Top of Information

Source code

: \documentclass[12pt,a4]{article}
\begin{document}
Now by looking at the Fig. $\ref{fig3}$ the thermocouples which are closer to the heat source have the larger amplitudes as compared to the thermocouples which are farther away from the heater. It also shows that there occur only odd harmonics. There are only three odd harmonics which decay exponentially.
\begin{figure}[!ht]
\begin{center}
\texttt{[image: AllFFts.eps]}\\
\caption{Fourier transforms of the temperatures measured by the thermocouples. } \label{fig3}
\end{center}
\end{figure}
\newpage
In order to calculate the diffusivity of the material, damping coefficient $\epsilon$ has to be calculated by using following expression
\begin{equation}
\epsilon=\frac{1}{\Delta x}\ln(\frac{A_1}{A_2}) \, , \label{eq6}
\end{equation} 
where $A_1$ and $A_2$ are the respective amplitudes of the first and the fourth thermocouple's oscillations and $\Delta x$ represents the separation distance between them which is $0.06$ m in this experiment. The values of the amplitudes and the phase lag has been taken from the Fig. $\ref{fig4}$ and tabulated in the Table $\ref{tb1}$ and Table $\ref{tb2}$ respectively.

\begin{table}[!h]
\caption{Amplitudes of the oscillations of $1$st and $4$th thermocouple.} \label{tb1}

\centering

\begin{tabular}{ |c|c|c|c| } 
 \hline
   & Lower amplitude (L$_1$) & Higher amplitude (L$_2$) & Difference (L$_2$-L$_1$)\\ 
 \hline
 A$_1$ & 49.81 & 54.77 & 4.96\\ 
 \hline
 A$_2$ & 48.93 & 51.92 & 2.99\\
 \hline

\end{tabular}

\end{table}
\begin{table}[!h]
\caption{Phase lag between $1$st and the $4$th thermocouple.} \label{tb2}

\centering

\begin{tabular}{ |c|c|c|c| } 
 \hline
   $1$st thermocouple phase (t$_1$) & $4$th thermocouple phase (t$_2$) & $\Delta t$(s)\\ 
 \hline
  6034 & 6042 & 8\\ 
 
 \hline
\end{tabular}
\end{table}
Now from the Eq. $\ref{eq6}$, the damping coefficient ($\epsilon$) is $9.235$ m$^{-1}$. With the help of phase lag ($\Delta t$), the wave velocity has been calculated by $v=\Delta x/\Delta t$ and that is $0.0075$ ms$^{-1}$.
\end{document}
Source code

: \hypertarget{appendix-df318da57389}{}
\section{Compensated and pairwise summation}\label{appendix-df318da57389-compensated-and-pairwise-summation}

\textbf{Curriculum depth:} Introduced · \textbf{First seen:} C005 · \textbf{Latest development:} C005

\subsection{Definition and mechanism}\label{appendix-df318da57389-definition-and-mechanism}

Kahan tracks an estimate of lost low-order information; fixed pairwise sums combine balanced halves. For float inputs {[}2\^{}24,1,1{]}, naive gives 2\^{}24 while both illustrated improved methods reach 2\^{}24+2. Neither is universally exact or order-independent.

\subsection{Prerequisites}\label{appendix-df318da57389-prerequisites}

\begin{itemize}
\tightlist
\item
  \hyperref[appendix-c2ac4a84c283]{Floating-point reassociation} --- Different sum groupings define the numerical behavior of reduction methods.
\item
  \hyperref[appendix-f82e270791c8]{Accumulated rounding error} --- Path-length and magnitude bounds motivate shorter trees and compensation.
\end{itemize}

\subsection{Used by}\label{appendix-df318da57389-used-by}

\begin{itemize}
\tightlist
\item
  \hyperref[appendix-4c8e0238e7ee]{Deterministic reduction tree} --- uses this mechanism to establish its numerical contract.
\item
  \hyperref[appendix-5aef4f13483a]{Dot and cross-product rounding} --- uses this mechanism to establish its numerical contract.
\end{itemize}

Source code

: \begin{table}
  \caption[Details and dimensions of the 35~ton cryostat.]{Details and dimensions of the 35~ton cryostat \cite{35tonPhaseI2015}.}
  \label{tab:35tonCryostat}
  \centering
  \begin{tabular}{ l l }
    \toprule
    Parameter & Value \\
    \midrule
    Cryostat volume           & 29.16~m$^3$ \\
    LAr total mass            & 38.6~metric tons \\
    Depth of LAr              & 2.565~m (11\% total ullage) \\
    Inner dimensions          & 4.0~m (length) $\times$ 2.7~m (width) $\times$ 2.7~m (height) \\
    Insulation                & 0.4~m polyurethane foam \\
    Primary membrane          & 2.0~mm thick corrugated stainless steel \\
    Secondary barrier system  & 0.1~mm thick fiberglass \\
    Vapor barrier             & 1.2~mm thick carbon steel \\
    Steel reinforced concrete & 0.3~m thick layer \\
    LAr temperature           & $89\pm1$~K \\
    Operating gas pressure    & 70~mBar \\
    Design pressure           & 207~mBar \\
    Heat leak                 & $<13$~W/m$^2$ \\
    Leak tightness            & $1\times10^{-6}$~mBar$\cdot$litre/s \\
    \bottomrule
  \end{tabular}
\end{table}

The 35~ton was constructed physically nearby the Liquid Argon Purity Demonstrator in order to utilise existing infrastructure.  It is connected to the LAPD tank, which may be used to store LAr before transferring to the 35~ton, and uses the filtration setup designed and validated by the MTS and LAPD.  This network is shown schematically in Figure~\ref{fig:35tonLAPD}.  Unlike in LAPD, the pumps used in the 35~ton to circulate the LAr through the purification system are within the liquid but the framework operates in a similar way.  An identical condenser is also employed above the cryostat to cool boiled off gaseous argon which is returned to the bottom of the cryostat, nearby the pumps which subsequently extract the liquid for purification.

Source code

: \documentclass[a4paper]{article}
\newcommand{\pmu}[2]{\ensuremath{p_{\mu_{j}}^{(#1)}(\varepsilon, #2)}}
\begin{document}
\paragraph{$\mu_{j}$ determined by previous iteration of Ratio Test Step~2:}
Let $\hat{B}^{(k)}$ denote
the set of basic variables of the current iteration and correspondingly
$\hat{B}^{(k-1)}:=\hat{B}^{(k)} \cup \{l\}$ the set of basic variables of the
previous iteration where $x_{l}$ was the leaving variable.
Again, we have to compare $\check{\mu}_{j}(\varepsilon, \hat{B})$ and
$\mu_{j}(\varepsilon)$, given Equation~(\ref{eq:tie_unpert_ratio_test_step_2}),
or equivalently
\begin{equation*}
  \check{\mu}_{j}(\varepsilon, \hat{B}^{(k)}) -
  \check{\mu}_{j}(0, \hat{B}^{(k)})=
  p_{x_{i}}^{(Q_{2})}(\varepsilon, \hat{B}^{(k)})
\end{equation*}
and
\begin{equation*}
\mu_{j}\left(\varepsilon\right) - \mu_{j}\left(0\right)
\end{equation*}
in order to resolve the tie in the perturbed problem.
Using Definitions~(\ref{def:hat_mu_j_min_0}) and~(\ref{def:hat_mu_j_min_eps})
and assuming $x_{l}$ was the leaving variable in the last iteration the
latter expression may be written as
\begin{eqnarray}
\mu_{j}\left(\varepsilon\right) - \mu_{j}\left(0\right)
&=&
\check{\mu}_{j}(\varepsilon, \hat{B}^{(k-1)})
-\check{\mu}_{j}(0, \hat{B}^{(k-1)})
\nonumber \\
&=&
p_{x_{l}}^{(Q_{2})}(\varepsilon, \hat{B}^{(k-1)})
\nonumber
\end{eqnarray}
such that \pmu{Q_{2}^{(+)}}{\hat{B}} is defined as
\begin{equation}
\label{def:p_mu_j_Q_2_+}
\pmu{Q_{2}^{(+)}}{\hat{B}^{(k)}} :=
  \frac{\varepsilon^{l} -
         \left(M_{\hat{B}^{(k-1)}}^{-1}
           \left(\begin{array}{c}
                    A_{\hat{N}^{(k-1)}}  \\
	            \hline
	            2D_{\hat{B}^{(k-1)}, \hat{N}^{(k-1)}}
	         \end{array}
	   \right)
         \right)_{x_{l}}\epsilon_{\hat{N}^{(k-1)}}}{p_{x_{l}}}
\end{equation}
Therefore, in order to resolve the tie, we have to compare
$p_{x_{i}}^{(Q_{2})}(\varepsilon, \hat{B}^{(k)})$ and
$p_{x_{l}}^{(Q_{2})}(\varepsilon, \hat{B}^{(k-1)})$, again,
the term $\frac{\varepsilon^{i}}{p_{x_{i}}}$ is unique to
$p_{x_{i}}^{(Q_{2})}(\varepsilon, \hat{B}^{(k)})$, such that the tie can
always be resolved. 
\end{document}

Bottom of Information

▸ **Exercise**:
Every line in the entries above that has the word "expression" should be identified and copied.

▸ **Exercise response**:
In order to calculate the diffusivity of the material, damping coefficient $\epsilon$ has to be calculated by using following expression
latter expression may be written as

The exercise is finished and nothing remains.